Date: Sun, 25 Mar 2001 22:51:59 -0300
Subject: Re: [CB] Today's puzzle
> Or maybe this week's puzzle: what is a barrusophone? While looking
> for rothophone information, I ran across one (and only one) cryptic
> reference, in the title of a talk by Günther Joppig about how to
> distinguish a barrusophone from a rothophone. Anybody have the
> collected works of GJ handy?
A misprint for sarrusophone seems the most likely answer!
From: "Peter Boris Koval"
Date: Sun, 25 Mar 2001 22:49:54 -0300
Subject: Re: [CB] Reed contrabasses and Rothophones
> I've gone mainly on the writings of Günther Joppig (e.g.,
> s.html#anchor139249) and the New Langwill Index. Langwill's entry on
> Fredrich Roth says, in part: "1911 invented 'Ròthfono' (rothophone)
> family of double-reed WWIs of saxophone-like construction 'a
> complemento del Contrabasso ad ancia', patented 1912 by Bottali;
> according to Mang, they were introduced at a Music Congress in Roma."
> citing, Mang in Zeitschrift für Instrumentenbau 59.235. The
> Langwill's entry for Fratelli Bottali says "1912 built family of
> 'Ròthfoni' (rothophones), invented by Friedrich Roth. *** Writings:
> Amedeo Bottali, 'Piccolo metodo pratico per ròthfono [copy at
> I-Milano-C]." I-Milano-C is the Conservatorio 'Giuseppe Verdi'.
In 1999, I tried to check on the Mang article cited in the New Langwill, and
the Univ. of South Dakota library drew a blank--some problem apparently with
the numbers quoted which didn't coincide with those on the holdings of
Zeitschrift für Instrumentenbau (I don't remember at which library--not
USD). If anyone can trace the article, I would like to have a copy.

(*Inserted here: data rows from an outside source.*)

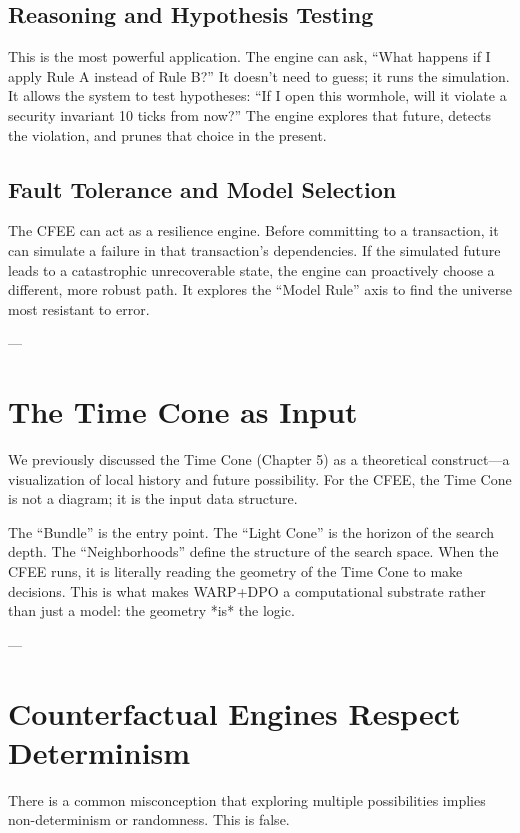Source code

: \subsection{Reasoning and Hypothesis Testing}
This is the most powerful application. The engine can ask, ``What happens if I apply Rule A instead of Rule B?'' It doesn't need to guess; it runs the simulation. It allows the system to test hypotheses: ``If I open this wormhole, will it violate a security invariant 10 ticks from now?'' The engine explores that future, detects the violation, and prunes that choice in the present.

\subsection{Fault Tolerance and Model Selection}
The CFEE can act as a resilience engine. Before committing to a transaction, it can simulate a failure in that transaction's dependencies. If the simulated future leads to a catastrophic unrecoverable state, the engine can proactively choose a different, more robust path. It explores the ``Model Rule'' axis to find the universe most resistant to error.

---

\section{The Time Cone as Input}

We previously discussed the Time Cone (Chapter 5) as a theoretical construct—a visualization of local history and future possibility. For the CFEE, the Time Cone is not a diagram; it is the input data structure.

The ``Bundle'' is the entry point. The ``Light Cone'' is the horizon of the search depth. The ``Neighborhoods'' define the structure of the search space. When the CFEE runs, it is literally reading the geometry of the Time Cone to make decisions. This is what makes WARP+DPO a computational substrate rather than just a model: the geometry *is* the logic.

---

\section{Counterfactual Engines Respect Determinism}

There is a common misconception that exploring multiple possibilities implies non-determinism or randomness. This is false.

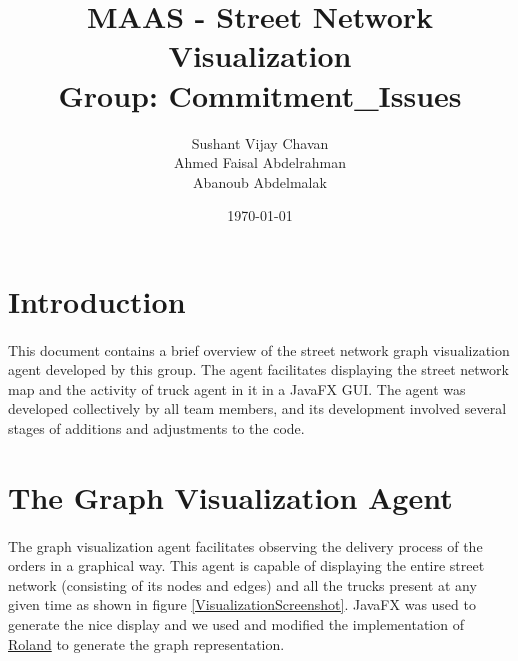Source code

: \documentclass[11pt, a4paper]{article}
\title{MAAS - Street Network Visualization \\Group: Commitment\_Issues}
\author{Sushant Vijay Chavan\\Ahmed Faisal Abdelrahman\\Abanoub Abdelmalak}
\date{\today}
\begin{document}
\maketitle
\newpage
\tableofcontents{}
\newpage

\section{Introduction}
\paragraph{}
This document contains a brief overview of the street network graph visualization agent developed by this group. The agent facilitates displaying the street network map and the activity of truck agent in it in a JavaFX GUI. The agent was developed collectively by all team members, and its development involved several stages of additions and adjustments to the code.

\section{The Graph Visualization Agent}\label{GraphVisualizationAgent}
\paragraph{}
The graph visualization agent facilitates observing the delivery process of the orders in a graphical way. This agent is capable of displaying the entire street network (consisting of its nodes and edges) and all the trucks present at any given time as shown in figure \ref{VisualizationScreenshot}. JavaFX was used to generate the nice display and we used and modified the implementation of \href{https://stackoverflow.com/a/30696075}{Roland} to generate the graph representation.
\end{document}
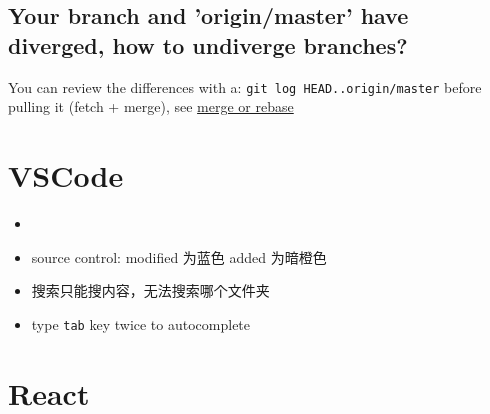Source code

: \documentclass[a4paper, 12pt]{article}
\begin{document}
\subsection{Your branch and 'origin/master' have diverged, how to undiverge branches?}
You can review the differences with a: \verb|git log HEAD..origin/master| before pulling it (fetch + merge), see \href{https://stackoverflow.com/questions/2452226/master-branch-and-origin-master-have-diverged-how-to-undiverge-branches}{merge or rebase}



\section{VSCode}
\begin{itemize}

\item 

\item source control: modified 为蓝色 \quad added 为暗橙色

\item 搜索只能搜内容，无法搜索哪个文件夹

\item type \verb|tab| key twice to autocomplete
\end{itemize}


\section{React}
\end{document}
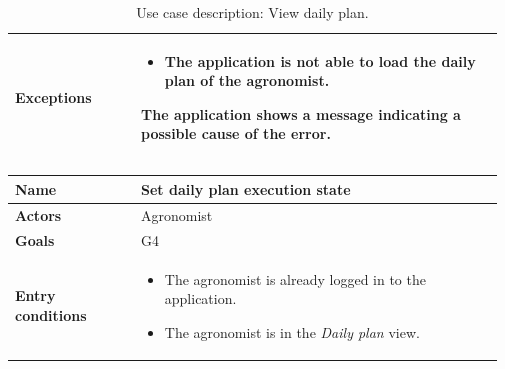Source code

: \begin{table}[H]
\begin{tabular}{@{}p{0.25\linewidth} p{0.72\linewidth}@{}}
		\textbf{Exceptions}         & 
	    \begin{itemize}[leftmargin=.4cm,noitemsep,topsep=0pt,before=\vspace{-3mm}]
		   \item The application is not able to load the daily plan of the agronomist.
		\end{itemize}
		The application shows a message indicating a possible cause of the error.
		\\\bottomrule
	\end{tabular}
	\caption{Use case description: View daily plan.} 
\end{table}

\begin{table}[H]
    \centering
	\begin{tabular}{@{}p{0.25\linewidth} p{0.72\linewidth}@{}}
		\toprule
		\textbf{Name}               & Set daily plan execution state \\
		\midrule
		\textbf{Actors}             & Agronomist\\
		\midrule
		\textbf{Goals}              & G4 \\
		\midrule
		
		\textbf{Entry conditions}   & \begin{itemize}[leftmargin=.4cm,noitemsep,topsep=0pt,before=\vspace{-3mm},after=\vspace{-4mm}]
		    \item The agronomist is already logged in to the application.
		    \item The agronomist is in the \textit{Daily plan} view.
		\end{itemize}\\
		\midrule
		

\end{tabular}
\end{table}
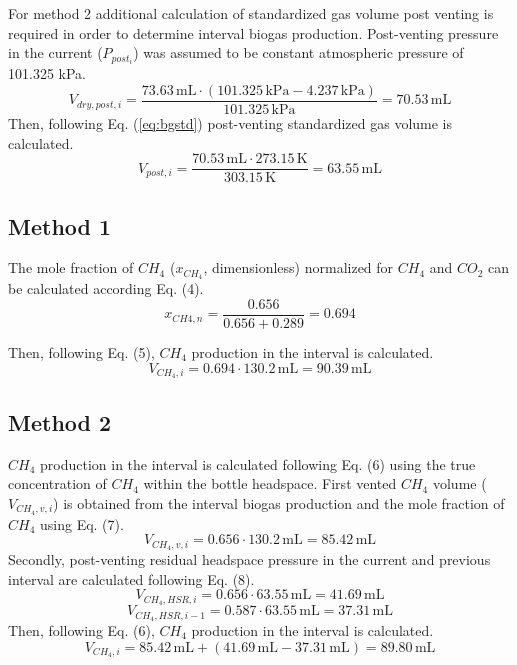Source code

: \documentclass[]{article}
\newcommand{\unit}[1]{\ensuremath{\, \mathrm{#1}}}
\begin{document}
For method 2 additional calculation of standardized gas volume post venting is required in order to determine interval biogas production. Post-venting pressure in the current ($P_{post_{i}}$) was assumed to be constant atmospheric pressure of 101.325 kPa.  
\begin{equation*}
   V_{dry,post,i} = \frac{73.63\unit{mL} \cdot (101.325\unit{kPa} - 4.237\unit{kPa})}{101.325\unit{kPa}} = 70.53\unit{mL}  
\end{equation*}
Then, following Eq. (\ref{eq:bgstd}) post-venting standardized gas volume is calculated.
\begin{equation*}
    V_{post,i} = \frac{70.53\unit{mL} \cdot 273.15\unit{K}}{303.15\unit{K}} = 63.55\unit{mL}  
\end{equation*}

\subsection{Method 1}
The mole fraction of $CH_{4}$ ($x_{CH_4}$, dimensionless) normalized for $CH_{4}$ and $CO_{2}$ can be calculated according Eq. (4).
\begin{equation*}
    x_{CH{4},n} = \frac{0.656}{0.656 + 0.289} = 0.694
\end{equation*}

Then, following Eq. (5), $CH_{4}$ production in the interval is calculated.
\begin{equation*}
  V_{CH_4, i} = 0.694 \cdot 130.2\unit{mL}  = 90.39\unit{mL} 
\end{equation*}

\subsection{Method 2}
$CH_{4}$ production in the interval is calculated following Eq. (6) using the true concentration of $CH_{4}$ within the bottle headspace.
First vented $CH_{4}$ volume ($V_{CH_4, v,i}$) is obtained from the interval biogas production and the mole fraction of $CH_{4}$ using Eq. (7).
\begin{equation*}
  V_{CH_4, v, i} = 0.656 \cdot 130.2\unit{mL}  = 85.42\unit{mL} 
\end{equation*}
Secondly, post-venting residual headspace pressure in the current and previous interval are calculated following Eq. (8).
\begin{equation*}
  V_{CH_4, HSR, i} = 0.656 \cdot 63.55\unit{mL}  = 41.69\unit{mL} 
\end{equation*}
\begin{equation*}
  V_{CH_4, HSR, i-1} = 0.587 \cdot 63.55\unit{mL}  = 37.31\unit{mL} 
\end{equation*}
Then, following Eq. (6), $CH_{4}$ production in the interval is calculated.
\begin{equation*}
  V_{CH_{4},i} = 85.42\unit{mL} + (41.69\unit{mL} - 37.31\unit{mL})  = 89.80\unit{mL} 
\end{equation*}
\end{document}
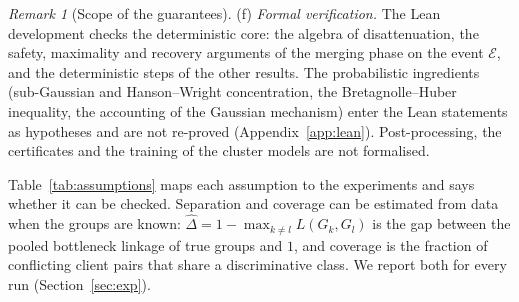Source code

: \documentclass[11pt]{article}
\theoremstyle{definition}
\theoremstyle{remark}
\newtheorem{remark}{Remark}
\begin{document}
\begin{remark}[Scope of the guarantees]
(f) \emph{Formal verification.} The Lean development checks the deterministic core: the algebra of disattenuation, the safety, maximality and recovery arguments of the merging phase on the event $\mathcal E$, and the deterministic steps of the other results. The probabilistic ingredients (sub-Gaussian and Hanson--Wright concentration, the Bretagnolle--Huber inequality, the accounting of the Gaussian mechanism) enter the Lean statements as hypotheses and are not re-proved (Appendix~\ref{app:lean}). Post-processing, the certificates and the training of the cluster models are not formalised.
\end{remark}

Table~\ref{tab:assumptions} maps each assumption to the experiments and says whether it can be checked. Separation and coverage can be estimated from data when the groups are known: $\hat\Delta=1-\max_{k\neq l}L(G_k,G_l)$ is the gap between the pooled bottleneck linkage of true groups and $1$, and coverage is the fraction of conflicting client pairs that share a discriminative class. We report both for every run (Section~\ref{sec:exp}).
\end{document}
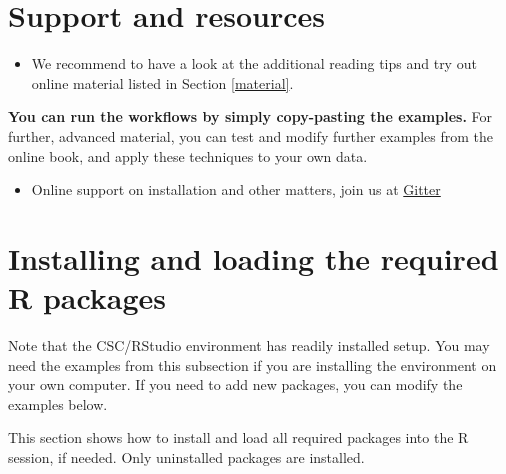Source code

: \documentclass[
  oneside]{book}
\providecommand{\tightlist}{%
  \setlength{\itemsep}{0pt}\setlength{\parskip}{0pt}}
\begin{document}
\hypertarget{support-and-resources}{%
\section{Support and resources}\label{support-and-resources}}

\begin{itemize}
\tightlist
\item
  We recommend to have a look at the additional reading tips and try out online material listed in Section \ref{material}.
\end{itemize}

\textbf{You can run the workflows by simply copy-pasting the examples.} For
further, advanced material, you can test and modify further examples
from the online book, and apply these techniques to your own data.

\begin{itemize}
\tightlist
\item
  Online support on installation and other matters, join us at \href{https://gitter.im/microbiome/miaverse?utm_source=badge\&utm_medium=badge\&utm_campaign=pr-badge\&utm_content=badge}{Gitter}
\end{itemize}

\hypertarget{packages}{%
\section{Installing and loading the required R packages}\label{packages}}

Note that the CSC/RStudio environment has readily installed setup. You
may need the examples from this subsection if you are installing the
environment on your own computer. If you need to add new packages, you
can modify the examples below.

This section shows how to install and load all required packages into
the R session, if needed. Only uninstalled packages are installed.
\end{document}
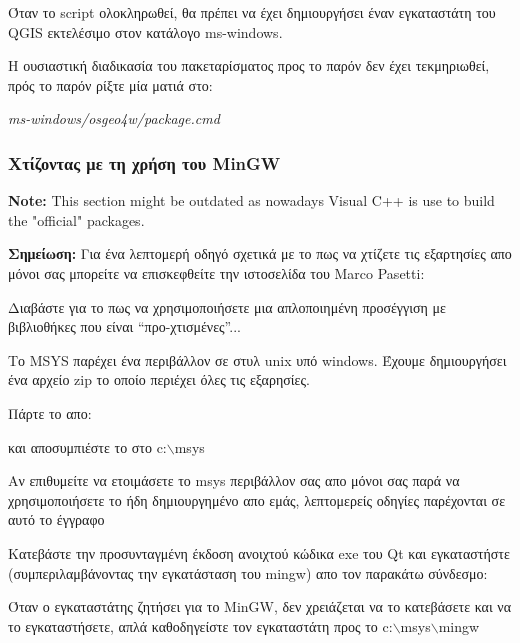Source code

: Όταν το script ολοκληρωθεί, θα πρέπει να έχει δημιουργήσει έναν εγκαταστάτη του QGIS εκτελέσιμο στον κατάλογο ms-windows.

Η ουσιαστική διαδικασία του πακεταρίσματος προς το παρόν δεν έχει τεκμηριωθεί, πρός το παρόν ρίξτε μία ματιά στο:

\textit{ms-windows/osgeo4w/package.cmd}

\hypertarget{toc16}{}
\subsubsection{Χτίζοντας με τη χρήση του MinGW}
\textbf{Note:} This section might be outdated as nowadays Visual C++ is use to build
the "official" packages.

\textbf{Σημείωση:} Για ένα λεπτομερή οδηγό σχετικά με το πως να χτίζετε τις εξαρτησίες απο μόνοι σας μπορείτε να επισκεφθείτε την ιστοσελίδα του Marco Pasetti:


Διαβάστε για το πως να χρησιμοποιήσετε μια απλοποιημένη προσέγγιση με βιβλιοθήκες που είναι “προ-χτισμένες”...

Το MSYS παρέχει ένα περιβάλλον σε στυλ unix υπό windows. Έχουμε δημιουργήσει ένα αρχείο zip το οποίο περιέχει όλες τις εξαρησίες. 

Πάρτε το απο: 


και αποσυμπιέστε το στο c:$\backslash$msys

Αν επιθυμείτε να ετοιμάσετε το msys περιβάλλον σας απο μόνοι σας παρά να χρησιμοποιήσετε το ήδη δημιουργημένο απο εμάς, λεπτομερείς οδηγίες παρέχονται σε αυτό το έγγραφο

Κατεβάστε την προσυνταγμένη έκδοση ανοιχτού κώδικα exe του Qt και εγκαταστήστε (συμπεριλαμβάνοντας την εγκατάσταση του mingw) απο τον παρακάτω σύνδεσμο:


Όταν ο εγκαταστάτης ζητήσει για το MinGW, δεν χρειάζεται να το κατεβάσετε και να το εγκαταστήσετε, απλά καθοδηγείστε τον εγκαταστάτη προς το c:$\backslash$msys$\backslash$mingw

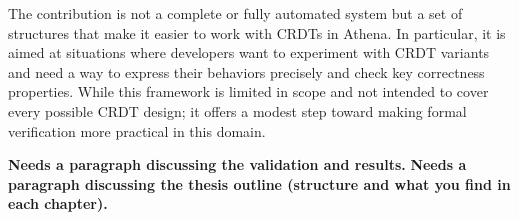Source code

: The contribution is not a complete or fully automated system but a set of structures that make it easier to work with CRDTs in Athena. In particular, it is aimed at situations where developers want to experiment with CRDT variants and need a way to express their behaviors precisely and check key correctness properties. While this framework is limited in scope and not intended to cover every possible CRDT design; it offers a modest step toward making formal verification more practical in this domain.

\textbf{Needs a paragraph discussing the validation and results.}
\textbf{Needs a paragraph discussing the thesis outline (structure and what you find in each chapter).}

\endinput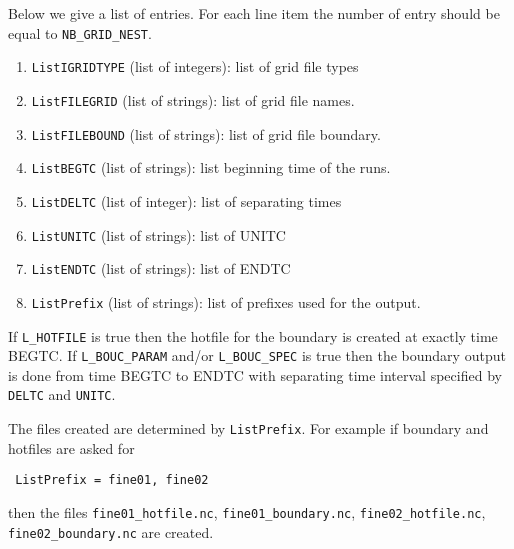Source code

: \documentclass[12pt]{amsart}
\begin{document}
Below we give a list of entries. For each line item the number of entry should be equal to {\tt NB\_GRID\_NEST}.
\begin{enumerate}
\item {\tt ListIGRIDTYPE} (list of integers): list of grid file types
\item {\tt ListFILEGRID} (list of strings): list of grid file names.
\item {\tt ListFILEBOUND} (list of strings): list of grid file boundary.
\item {\tt ListBEGTC} (list of strings): list beginning time of the runs.
\item {\tt ListDELTC} (list of integer): list of separating times
\item {\tt ListUNITC} (list of strings): list of UNITC
\item {\tt ListENDTC} (list of strings): list of ENDTC
\item {\tt ListPrefix} (list of strings): list of prefixes used for the output.
\end{enumerate}
If {\tt L\_HOTFILE} is true then the hotfile for the boundary is created at exactly time BEGTC.
If {\tt L\_BOUC\_PARAM} and/or {\tt L\_BOUC\_SPEC} is true then the boundary output is done from time BEGTC to ENDTC with separating time interval specified by {\tt DELTC} and {\tt UNITC}.

The files created are determined by {\tt ListPrefix}. For example if boundary and hotfiles are asked for
\begin{verbatim}
 ListPrefix = fine01, fine02
\end{verbatim}
then the files {\tt fine01\_hotfile.nc}, {\tt fine01\_boundary.nc}, {\tt fine02\_hotfile.nc}, {\tt fine02\_boundary.nc} are created.
\end{document}
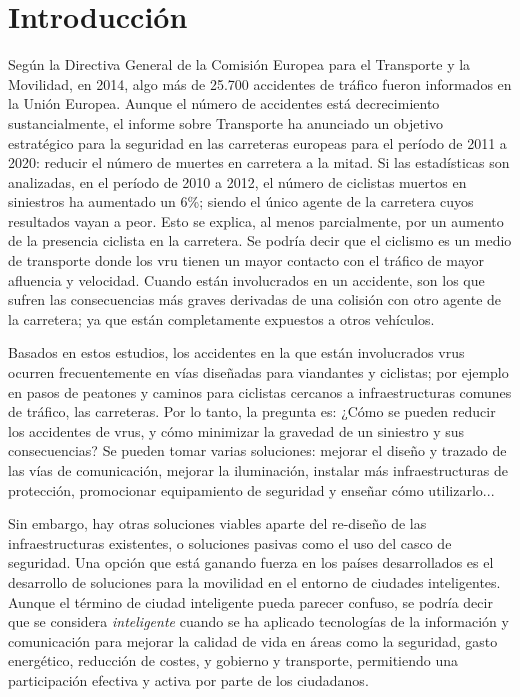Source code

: \chapter{Introducción}
Según la Directiva General de la Comisión Europea para el Transporte y la Movilidad, en 2014, algo más de 25.700
accidentes de tráfico fueron informados en la Unión Europea. Aunque el número de accidentes está decrecimiento
sustancialmente, el informe sobre Transporte ha anunciado un objetivo estratégico para la seguridad en las carreteras
europeas para el período de 2011 a 2020: reducir el número de muertes en carretera a la mitad. Si las estadísticas
son analizadas, en el período de 2010 a 2012, el número de ciclistas muertos en siniestros ha aumentado un 6\%;
siendo el único agente de la carretera cuyos resultados vayan a peor. Esto se explica, al menos parcialmente, por un
aumento de la presencia ciclista en la carretera. Se podría decir que el ciclismo es un medio de transporte donde los
\gls{vru} tienen un mayor contacto con el tráfico de mayor afluencia y velocidad. Cuando están involucrados en un
accidente, son los que sufren las consecuencias más graves derivadas de una colisión con otro agente de la carretera;
ya que están completamente expuestos a otros vehículos.

Basados en estos estudios, los accidentes en la que están involucrados \gls{vru}s ocurren frecuentemente en vías
diseñadas para viandantes y ciclistas; por ejemplo en pasos de peatones y caminos para ciclistas cercanos a
infraestructuras comunes de tráfico, las carreteras. Por lo tanto, la pregunta es: ¿Cómo se pueden reducir los
accidentes de \gls{vru}s, y cómo minimizar la gravedad de un siniestro y sus consecuencias? Se pueden tomar
varias soluciones: mejorar el diseño y trazado de las vías de comunicación, mejorar la iluminación, instalar más
infraestructuras de protección, promocionar equipamiento de seguridad y enseñar cómo utilizarlo...

Sin embargo, hay otras soluciones viables aparte del re-diseño de las infraestructuras existentes, o soluciones pasivas
como el uso del casco de seguridad. Una opción que está ganando fuerza en los países desarrollados es el desarrollo de
soluciones para la movilidad en el entorno de ciudades inteligentes. Aunque el término de ciudad inteligente
pueda parecer confuso, se podría decir que se considera \emph{inteligente} cuando se ha aplicado tecnologías de
la información y comunicación para mejorar la calidad de vida en áreas como la seguridad, gasto energético,
reducción de costes, y gobierno y transporte, permitiendo una participación efectiva y activa por parte de los
ciudadanos.

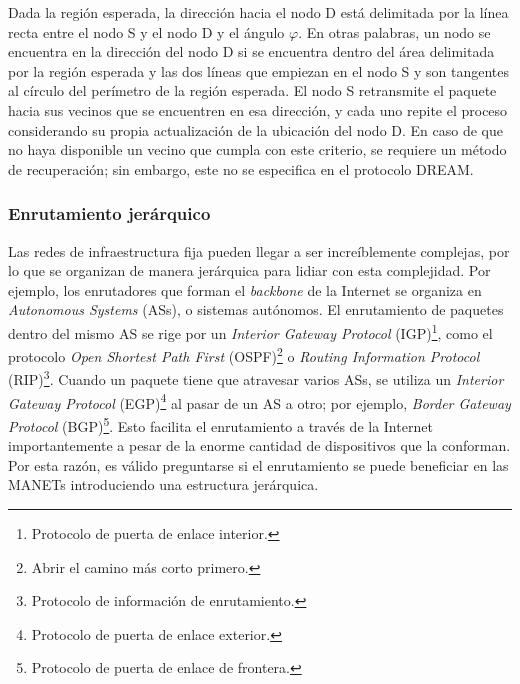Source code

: 
Dada la región esperada, la dirección hacia el nodo D está delimitada por la
línea recta entre el nodo S y el nodo D y el ángulo $\varphi$. En otras
palabras, un nodo se encuentra en la dirección del nodo D si se encuentra
dentro del área delimitada por la región esperada y las dos líneas que empiezan
en el nodo S y son tangentes al círculo del perímetro de la región esperada. El
nodo S retransmite el paquete hacia sus vecinos que se encuentren en esa
dirección, y cada uno repite el proceso considerando su propia actualización de
la ubicación del nodo D. En caso de que no haya disponible un vecino que cumpla
con este criterio, se requiere un método de recuperación; sin embargo, este no
se especifica en el protocolo DREAM.

\subsubsection{Enrutamiento jerárquico}

\label{subsubsec:enrutamiento_jerarquico}

Las redes de infraestructura fija pueden llegar a ser increíblemente complejas,
por lo que se organizan de manera jerárquica para lidiar con esta complejidad.
Por ejemplo, los enrutadores que forman el \textit{backbone} de la Internet se
organiza en \textit{Autonomous Systems} (ASs), o sistemas autónomos. El
enrutamiento de paquetes dentro del mismo AS se rige por un \textit{Interior
Gateway Protocol} (IGP)\footnote{Protocolo de puerta de enlace interior.}, como
el protocolo \textit{Open Shortest Path First} (OSPF)\footnote{Abrir el camino
más corto primero.} o \textit{Routing Information Protocol}
(RIP)\footnote{Protocolo de información de enrutamiento.}. Cuando un paquete
tiene que atravesar varios ASs, se utiliza un \textit{Interior Gateway Protocol}
(EGP)\footnote{Protocolo de puerta de enlace exterior.} al pasar de un AS a
otro; por ejemplo, \textit{Border Gateway Protocol} (BGP)\footnote{Protocolo
de puerta de enlace de frontera.}.
Esto facilita el enrutamiento a través de la Internet importantemente a pesar de
la enorme cantidad de dispositivos que la conforman. Por esta razón, es válido
preguntarse si el enrutamiento se puede beneficiar en las MANETs introduciendo
una estructura jerárquica.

The tutor book should be able to be checked easily by someone visiting
Milan, although no date of authorship is mentioned. However, the authorship
by one of the Bottali brothers is a fair indication that they used the name
Rothphone for the instrument. Again, I would love to see a copy of the tutor
The next time I am in Europe, I will follow up these items again.
Regards, Peter Koval
From: "Dave Spiegelthal"
Date: Mon, 26 Mar 2001 10:34:53 -0500
Subject: Re: [CB] To Craig (re: "new" contra-alto clarinet owner)
----Craig asked about my new removable low-D extension for bass clarinet, made
of PVC pipe and scrap tenor sax parts. I suppose I could document its design
best via some dimensioned drawings, so I'll take this project on when I get some
spare time (ha ha ha!). A better approach to the problem (IMHO) would be to get
a junked bass clarinet lower joint (brand/model/material not really important)
and make the extension out of that, but at the moment I don't have a bass
clarinet carcass to work with so I made my "working prototype" out of PVC pipe
(a "T" section, actually, using the side pipe cut down to be the tonehole).
Keep in mind that although it works reasonably well, this prototype (a) is
extremely ugly!, and (b) although the intonation is good, the tone quality is
not --- it's rather stuffy and uncharacteristic-sounding, probably because of a
bore diameter mismatch between the inside of the pipe (about 1.05") and my bass
clarinet lower joint (about .930"). Using actual bass clarinet parts should
improve the tone quality somewhat. I'm very eager to built a more finalized
version, possibly going all the way down to low-C as originally intended, out of
a real bass clarinet lower joint and using bass clarinet key parts.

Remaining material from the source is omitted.